Проводив гостей, я тихо пробирался в свой номер по слабо освещенному коридору. На дверях висела картонка, на которой четким типографским шрифтом оттиснуто: «„КОММУНА“ выездная редакция». Два месяца прошло с того дня, когда я сам приколол ее на эту дверь четырьмя кнопками. Два месяца! И так к ней привык, что давно уже перестал замечать.
Разглядывая картонку, я проговорил вслух:
— Вот, Тоня, как все кончилось. — И для чего-то прибавил: — Прощай навсегда! — Наверное для того, чтобы подчеркнуть свое сердечное одиночество.

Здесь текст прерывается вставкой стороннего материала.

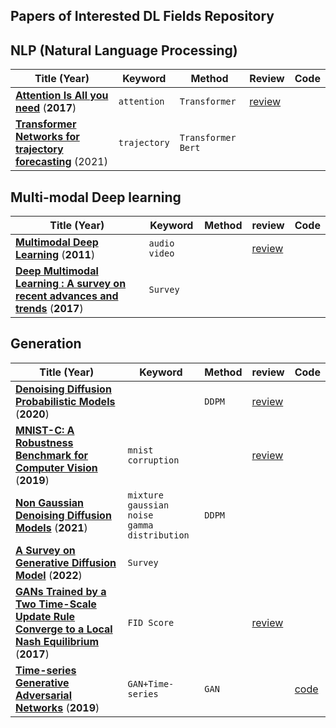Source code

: ## Papers of Interested DL Fields Repository



## NLP (Natural Language Processing)

| Title (Year)                                                 | Keyword      | Method               | Review                               | Code |
| ------------------------------------------------------------ | ------------ | -------------------- | ------------------------------------ | ---- |
| [**Attention Is All you need**](https://proceedings.neurips.cc/paper/2017/hash/3f5ee243547dee91fbd053c1c4a845aa-Abstract.html) (**2017**) | `attention`  | `Transformer`        | [review](review/NLP/Transformer.pdf) |      |
| [**Transformer Networks for trajectory forecasting**](https://ieeexplore.ieee.org/abstract/document/9412190) (2021) | `trajectory` | `Transformer` `Bert` |                                      |      |



## Multi-modal Deep learning

| Title (Year)                                                 | Keyword         | Method | review                             | Code |
| ------------------------------------------------------------ | --------------- | ------ | ---------------------------------- | ---- |
| [**Multimodal Deep Learning**](https://openreview.net/forum?id=Hk4OO3W_bS) (**2011**) | `audio` `video` |        | [review](review/multimodal/01.pdf) |      |
| [**Deep Multimodal Learning : A survey on recent advances and trends**](https://ieeexplore.ieee.org/abstract/document/8103116?casa_token=3QJUj-90u5UAAAAA:CffQ9-BxsuXgtgzfDF-5cpbwibAJl2go2euv2BNidp_e9rwQgnsc5hRhWDo0M1WGrc_m_4Mov34) (**2017**) | `Survey`        |        |                                    |      |



## Generation

| Title (Year)                                                 | Keyword                                             | Method | review                                 | Code                                                         |
| ------------------------------------------------------------ | --------------------------------------------------- | ------ | -------------------------------------- | ------------------------------------------------------------ |
| [**Denoising Diffusion Probabilistic Models**](https://proceedings.neurips.cc/paper/2020/hash/4c5bcfec8584af0d967f1ab10179ca4b-Abstract.html) (**2020**) |                                                     | `DDPM` | [review](review/diffusion_model/01.md) |                                                              |
| [**MNIST-C: A Robustness Benchmark for Computer Vision**](https://arxiv.org/abs/1906.02337) (**2019**) | `mnist` `corruption`                                |        | [review](review/diffusion_model/02.md) |                                                              |
| [**Non Gaussian Denoising Diffusion Models**](https://arxiv.org/abs/2106.07582) (**2021**) | `mixture gaussian noise` <br />`gamma distribution` | `DDPM` |                                        |                                                              |
| [**A Survey on Generative Diffusion Model**](https://arxiv.org/abs/2209.02646) (**2022**) | `Survey`                                            |        |                                        |                                                              |
| [**GANs Trained by a Two Time-Scale Update Rule Converge to a Local Nash Equilibrium**](https://proceedings.neurips.cc/paper/2017/hash/8a1d694707eb0fefe65871369074926d-Abstract.html) (**2017**) | `FID Score`                                         |        | [review](review/diffusion_model/03.md) |                                                              |
| [**Time-series Generative Adversarial Networks**](https://papers.nips.cc/paper/2019/hash/c9efe5f26cd17ba6216bbe2a7d26d490-Abstract.html) (**2019**) | `GAN+Time-series`                                   | `GAN`  |                                        | [code](code/Time-series_Generative_Adversarial_Networks.ipynb) |

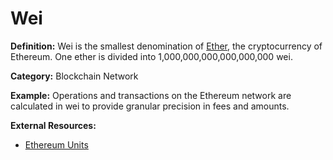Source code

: # Wei

**Definition:** Wei is the smallest denomination of [Ether](#ether), the cryptocurrency of Ethereum. One ether is divided into 1,000,000,000,000,000,000 wei.

**Category:** Blockchain Network

**Example:** Operations and transactions on the Ethereum network are calculated in wei to provide granular precision in fees and amounts.

**External Resources:**
- [Ethereum Units](https://ethereum.org/en/developers/docs/gas/)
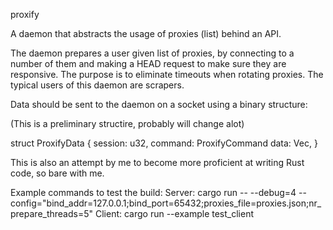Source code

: proxify

A daemon that abstracts the usage of proxies (list) behind an API.

The daemon prepares a user given list of proxies, by connecting to a number of
them and making a HEAD request to make sure they are responsive. The purpose is
to eliminate timeouts when rotating proxies. The typical users of this daemon
are scrapers.

Data should be sent to the daemon on a socket using a binary structure:

(This is a preliminary structire, probably will change alot)

struct ProxifyData {
    session: u32,
    command: ProxifyCommand
    data: Vec<u8>,
}

This is also an attempt by me to become more proficient at writing Rust code,
so bare with me.

Example commands to test the build:
Server:
cargo run -- --debug=4 --config="bind_addr=127.0.0.1;bind_port=65432;proxies_file=proxies.json;nr_prepare_threads=5"
Client:
cargo run --example test_client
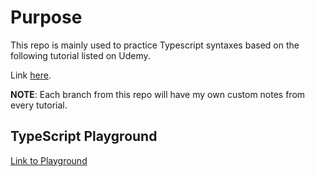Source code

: # Purpose
This repo is mainly used to practice Typescript syntaxes based on the following tutorial listed on Udemy.

Link [here](https://www.udemy.com/course/learn-typescript/).

**NOTE**: Each branch from this repo will have my own custom notes from every tutorial.

## TypeScript Playground
[Link to Playground](https://www.typescriptlang.org/play)
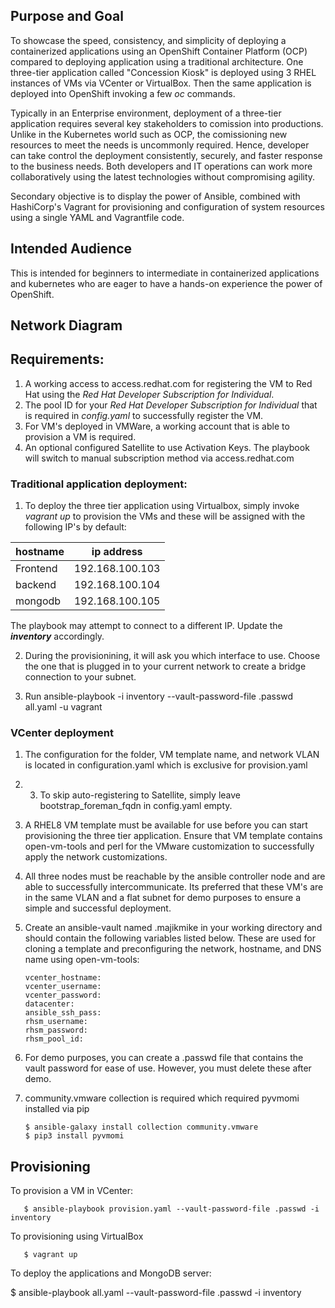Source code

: ## Purpose and Goal

To showcase the speed, consistency, and simplicity of deploying a containerized applications using an OpenShift Container Platform (OCP) compared to deploying application using a traditional architecture. One three-tier application called "Concession Kiosk" is deployed using 3 RHEL instances of VMs via VCenter or VirtualBox. Then the same application is deployed into OpenShift invoking a few *oc* commands.

Typically in an Enterprise environment, deployment of a three-tier application requires several key stakeholders to comission into productions. Unlike in the Kubernetes world such as OCP, the comissioning new resources to meet the needs is uncommonly required. Hence, developer can take control the deployment consistently, securely, and faster response to the business needs. Both developers and IT operations can work more collaboratively using the latest technologies without compromising agility.

Secondary objective is to display the power of Ansible, combined with HashiCorp's Vagrant for provisioning and configuration of system resources using a single YAML and Vagrantfile code.

## Intended Audience

This is intended for beginners to intermediate in containerized applications and kubernetes who are eager to have a hands-on experience the power of OpenShift.

## Network Diagram

## Requirements:

1. A working access to access.redhat.com for registering the VM to Red Hat using the *Red Hat Developer Subscription for Individual*.
2. The pool ID for your *Red Hat Developer Subscription for Individual* that is required in *config.yaml* to successfully register the VM.
3. For VM's deployed in VMWare, a working account that is able to provision a VM is required. 
5. An optional configured Satellite to use Activation Keys. The playbook will switch to manual subscription method via access.redhat.com


### Traditional application deployment: 
1. To deploy the three tier application using Virtualbox, simply invoke *vagrant up* to provision the VMs and these will be assigned with the following IP's by default:   

| hostname  | ip address      |
|-----------|-----------------|
| Frontend  | 192.168.100.103 |
| backend   | 192.168.100.104 | 
| mongodb   | 192.168.100.105 | 

The playbook may attempt to connect to a different IP. Update the ***inventory*** accordingly. 

2. During the provisionining, it will ask you which interface to use.  Choose the one that is plugged in to your current network to create a bridge connection to your subnet.
   
3. Run 
   ansible-playbook -i inventory --vault-password-file .passwd all.yaml -u vagrant

   
### VCenter deployment 


1. The configuration for the folder, VM template name, and network VLAN is located in configuration.yaml which is exclusive for provision.yaml
   
2. 3. To skip auto-registering to Satellite, simply leave bootstrap_foreman_fqdn in config.yaml empty.
   
3. A RHEL8 VM template must be available for use before you can start provisioning the three tier application. Ensure that VM template contains open-vm-tools and perl for the VMware customization to successfully apply the network customizations. 
   
4. All three nodes must be reachable by the ansible controller node and are able to successfully intercommunicate. Its preferred that these VM's are in the same VLAN and a flat subnet for demo purposes to ensure a simple and successful deployment. 
   
5. Create an ansible-vault named .majikmike in your working directory and should contain the following variables listed below. These are used for cloning a template and preconfiguring the network, hostname, and DNS name using open-vm-tools:

       vcenter_hostname:
       vcenter_username:  
       vcenter_password:  
       datacenter:  
       ansible_ssh_pass:  
       rhsm_username: 
       rhsm_password: 
       rhsm_pool_id: 

6. For demo purposes, you can create a .passwd file that contains the vault password for ease of use. However, you must delete these after demo.  

8. community.vmware  collection is required which required pyvmomi installed via pip   

       $ ansible-galaxy install collection community.vmware
       $ pip3 install pyvmomi

## Provisioning

To provision a VM in VCenter:

       $ ansible-playbook provision.yaml --vault-password-file .passwd -i inventory

To provisioning using VirtualBox
  
       $ vagrant up 

To deploy the applications and MongoDB server:  

   $ ansible-playbook all.yaml --vault-password-file .passwd -i inventory  
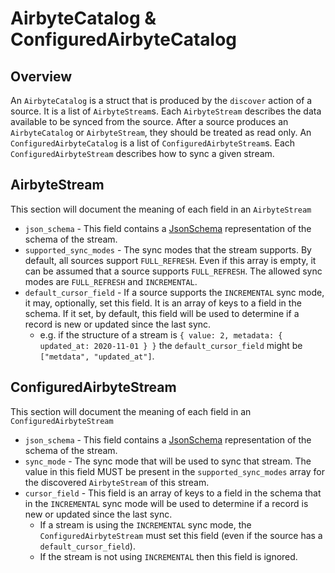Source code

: # AirbyteCatalog & ConfiguredAirbyteCatalog

## Overview
An `AirbyteCatalog` is a struct that is produced by the `discover` action of a source. It is a list of `AirbyteStream`s. Each `AirbyteStream` describes the data available to be synced from the source. After a source produces an `AirbyteCatalog` or `AirbyteStream`, they should be treated as read only. An `ConfiguredAirbyteCatalog` is a list of `ConfiguredAirbyteStream`s. Each `ConfiguredAirbyteStream` describes how to sync a given stream.

## AirbyteStream
This section will document the meaning of each field in an `AirbyteStream`
* `json_schema` - This field contains a [JsonSchema](https://json-schema.org/understanding-json-schema) representation of the schema of the stream.
* `supported_sync_modes` - The sync modes that the stream supports. By default, all sources support `FULL_REFRESH`. Even if this array is empty, it can be assumed that a source supports `FULL_REFRESH`. The allowed sync modes are `FULL_REFRESH` and `INCREMENTAL`.
* `default_cursor_field` - If a source supports the `INCREMENTAL` sync mode, it may, optionally, set this field. It is an array of keys to a field in the schema. If it set, by default, this field will be used to determine if a record is new or updated since the last sync.
    * e.g. if the structure of a stream is `{ value: 2, metadata: { updated_at: 2020-11-01 } }` the `default_cursor_field` might be `["metdata", "updated_at"]`.

## ConfiguredAirbyteStream
This section will document the meaning of each field in an `ConfiguredAirbyteStream`
* `json_schema` - This field contains a [JsonSchema](https://json-schema.org/understanding-json-schema) representation of the schema of the stream.
* `sync_mode` - The sync mode that will be used to sync that stream. The value in this field MUST be present in the `supported_sync_modes` array for the discovered `AirbyteStream` of this stream.
* `cursor_field` - This field is an array of keys to a field in the schema that in the `INCREMENTAL` sync mode will be used to determine if a record is new or updated since the last sync.
    * If a stream is using the `INCREMENTAL` sync mode, the `ConfiguredAirbyteStream` must set this field (even if the source has a `default_cursor_field`).
    * If the stream is not using `INCREMENTAL` then this field is ignored.
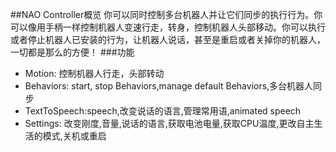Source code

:##NAO Controller概览
你可以同时控制多台机器人并让它们同步的执行行为。你可以像用手柄一样控制机器人变速行走，转身，控制机器人头部移动。你可以执行或者停止机器人已安装的行为，让机器人说话，甚至是重启或者关掉你的机器人，一切都是那么的方便！
###功能
* Motion: 控制机器人行走，头部转动
* Behaviors: start, stop Behaviors,manage default Behaviors,多台机器人同步
* TextToSpeech:speech,改变说话的语言,管理常用语,animated speech
* Settings: 改变刚度,音量,说话的语言,获取电池电量,获取CPU温度,更改自主生活的模式,关机或重启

После чего я осторожно выкрутил кнопки и с картонкой под мышкой вошел в опустевший номер.
КНИГА ТРЕТЬЯ
ВОЗВРАЩЕНИЕ ИЗ СТЕПИ
Изгоним же последней стужи след
Из наших душ и обратимся к солнцу.
А. Островский
ГЛАВА ПЕРВАЯ
СТЕПЬ ШИРОКАЯ
1
Для центральной усадьбы место было выбрано веселое и даже, как мне сразу подумалось, очень уютное. Когда-то здесь стоял богатый хутор и мельница на безымянной степной речушке, выбегающей из неглубокого оврага. Речка была неширокая, местами, если хорошо разбежаться, то и перепрыгнуть ничего не стоит, но попадались плесы пошире и омутистые ямы, обросшие камышом, с круглыми листьями и зубчатыми чашечками кувшинок, лежащими на темной неподвижной воде.
Зинка простодушно обомлела от всей этой красоты, полезла за кувшинками и, конечно, сразу же ухнула в воду, хорошо, что только по колено. Она с ликующим визгом на четвереньках выползла на крутой зеленый бережок.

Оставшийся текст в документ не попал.